This week was more targeted in testing and running Devcathlon's game events. I got a chance to look over a few of the events as well as make improvements to the user interface. I honestly had more fun with the UI, since it gave me the chance to be creative. Also this past week was mostly angled towards packaging for GSoC's mid-term release.
UI Improvements:
The first time you visit Devcathlon, you are presented a functional, yet not very pleasing UI that included a conglomerate of panels and links that semi-worked correctly. I decided that if I needed to start somewhere, then it had to be this very initial page. From here, I devised a new scoreboard, that updates frequently as the visitor sits back and watches things change on screen. It's more dynamic, much more intuitive and incredibly fun to look at.

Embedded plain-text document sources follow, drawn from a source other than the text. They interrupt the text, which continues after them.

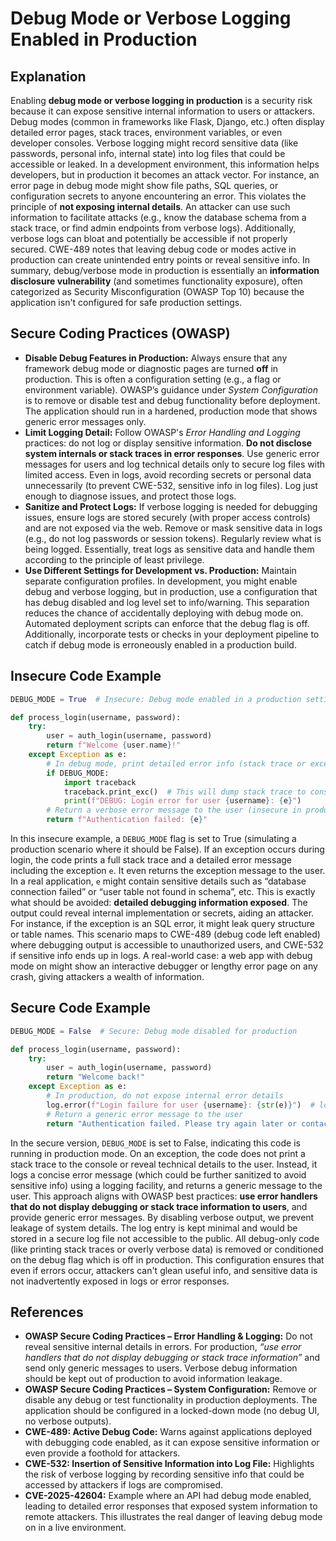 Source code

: # Debug Mode or Verbose Logging Enabled in Production

## Explanation

Enabling **debug mode or verbose logging in production** is a security risk because it can expose sensitive internal information to users or attackers. Debug modes (common in frameworks like Flask, Django, etc.) often display detailed error pages, stack traces, environment variables, or even developer consoles. Verbose logging might record sensitive data (like passwords, personal info, internal state) into log files that could be accessible or leaked. In a development environment, this information helps developers, but in production it becomes an attack vector. For instance, an error page in debug mode might show file paths, SQL queries, or configuration secrets to anyone encountering an error. This violates the principle of **not exposing internal details**. An attacker can use such information to facilitate attacks (e.g., know the database schema from a stack trace, or find admin endpoints from verbose logs). Additionally, verbose logs can bloat and potentially be accessible if not properly secured. CWE-489 notes that leaving debug code or modes active in production can create unintended entry points or reveal sensitive info. In summary, debug/verbose mode in production is essentially an **information disclosure vulnerability** (and sometimes functionality exposure), often categorized as Security Misconfiguration (OWASP Top 10) because the application isn't configured for safe production settings.

## Secure Coding Practices (OWASP)

* **Disable Debug Features in Production:** Always ensure that any framework debug mode or diagnostic pages are turned **off** in production. This is often a configuration setting (e.g., a flag or environment variable). OWASP’s guidance under *System Configuration* is to remove or disable test and debug functionality before deployment. The application should run in a hardened, production mode that shows generic error messages only.
* **Limit Logging Detail:** Follow OWASP's *Error Handling and Logging* practices: do not log or display sensitive information. **Do not disclose system internals or stack traces in error responses**. Use generic error messages for users and log technical details only to secure log files with limited access. Even in logs, avoid recording secrets or personal data unnecessarily (to prevent CWE-532, sensitive info in log files). Log just enough to diagnose issues, and protect those logs.
* **Sanitize and Protect Logs:** If verbose logging is needed for debugging issues, ensure logs are stored securely (with proper access controls) and are not exposed via the web. Remove or mask sensitive data in logs (e.g., do not log passwords or session tokens). Regularly review what is being logged. Essentially, treat logs as sensitive data and handle them according to the principle of least privilege.
* **Use Different Settings for Development vs. Production:** Maintain separate configuration profiles. In development, you might enable debug and verbose logging, but in production, use a configuration that has debug disabled and log level set to info/warning. This separation reduces the chance of accidentally deploying with debug mode on. Automated deployment scripts can enforce that the debug flag is off. Additionally, incorporate tests or checks in your deployment pipeline to catch if debug mode is erroneously enabled in a production build.

## Insecure Code Example

```python
DEBUG_MODE = True  # Insecure: Debug mode enabled in a production setting

def process_login(username, password):
    try:
        user = auth_login(username, password)
        return f"Welcome {user.name}!"
    except Exception as e:
        # In debug mode, print detailed error info (stack trace or exception details)
        if DEBUG_MODE:
            import traceback
            traceback.print_exc()  # This will dump stack trace to console or log
            print(f"DEBUG: Login error for user {username}: {e}")
        # Return a verbose error message to the user (insecure in production)
        return f"Authentication failed: {e}"
```

In this insecure example, a `DEBUG_MODE` flag is set to True (simulating a production scenario where it should be False). If an exception occurs during login, the code prints a full stack trace and a detailed error message including the exception `e`. It even returns the exception message to the user. In a real application, `e` might contain sensitive details such as “database connection failed” or “user table not found in schema”, etc. This is exactly what should be avoided: **detailed debugging information exposed**. The output could reveal internal implementation or secrets, aiding an attacker. For instance, if the exception is an SQL error, it might leak query structure or table names. This scenario maps to CWE-489 (debug code left enabled) where debugging output is accessible to unauthorized users, and CWE-532 if sensitive info ends up in logs. A real-world case: a web app with debug mode on might show an interactive debugger or lengthy error page on any crash, giving attackers a wealth of information.

## Secure Code Example

```python
DEBUG_MODE = False  # Secure: Debug mode disabled for production

def process_login(username, password):
    try:
        user = auth_login(username, password)
        return "Welcome back!"
    except Exception as e:
        # In production, do not expose internal error details
        log.error(f"Login failure for user {username}: {str(e)}")  # log minimal info internally
        # Return a generic error message to the user
        return "Authentication failed. Please try again later or contact support."
```

In the secure version, `DEBUG_MODE` is set to False, indicating this code is running in production mode. On an exception, the code does not print a stack trace to the console or reveal technical details to the user. Instead, it logs a concise error message (which could be further sanitized to avoid sensitive info) using a logging facility, and returns a generic message to the user. This approach aligns with OWASP best practices: **use error handlers that do not display debugging or stack trace information to users**, and provide generic error messages. By disabling verbose output, we prevent leakage of system details. The log entry is kept minimal and would be stored in a secure log file not accessible to the public. All debug-only code (like printing stack traces or overly verbose data) is removed or conditioned on the debug flag which is off in production. This configuration ensures that even if errors occur, attackers can't glean useful info, and sensitive data is not inadvertently exposed in logs or error responses.

## References

* **OWASP Secure Coding Practices – Error Handling & Logging:** Do not reveal sensitive internal details in errors. For production, *“use error handlers that do not display debugging or stack trace information”* and send only generic messages to users. Verbose debug information should be kept out of production to avoid information leakage.
* **OWASP Secure Coding Practices – System Configuration:** Remove or disable any debug or test functionality in production deployments. The application should be configured in a locked-down mode (no debug UI, no verbose outputs).
* **CWE-489: Active Debug Code:** Warns against applications deployed with debugging code enabled, as it can expose sensitive information or even provide a foothold for attackers.
* **CWE-532: Insertion of Sensitive Information into Log File:** Highlights the risk of verbose logging by recording sensitive info that could be accessed by attackers if logs are compromised.
* **CVE-2025-42604:** Example where an API had debug mode enabled, leading to detailed error responses that exposed system information to remote attackers. This illustrates the real danger of leaving debug mode on in a live environment.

In the process of creating this component, there are some things that were notably noted for future reference and eventually documented.
Dependencies:
Wicket's date-time package extension requires a tool called, Joda. It took a while to figure out the reason why the page could not initialize when coding a date-time picker with the following:
private final Date date = new Date();
...
DateTextField dateTextField = new DateTextField("dateTextField", new PropertyModel(this, "date"), new StyleDateConverter("-S", true));
...
form.add(dateTextField);
dateTextField.add(new DatePicker());
...
Igor was quick to notify someone else with the similar problem by concluding that it would be easier to use a project management tool, called Maven. It's probably the most reasonable thing to do in the future since Wicket projects are now more geared towards using this to properly manage project builds, documentation and resolving dependencies. However, Devcathlon is quite comfortable now in just using Ant as a building tool. Ant serves to be flexible and less standardized than Maven, yet Maven does enforce good practices in folder structures and offers other great project organizations.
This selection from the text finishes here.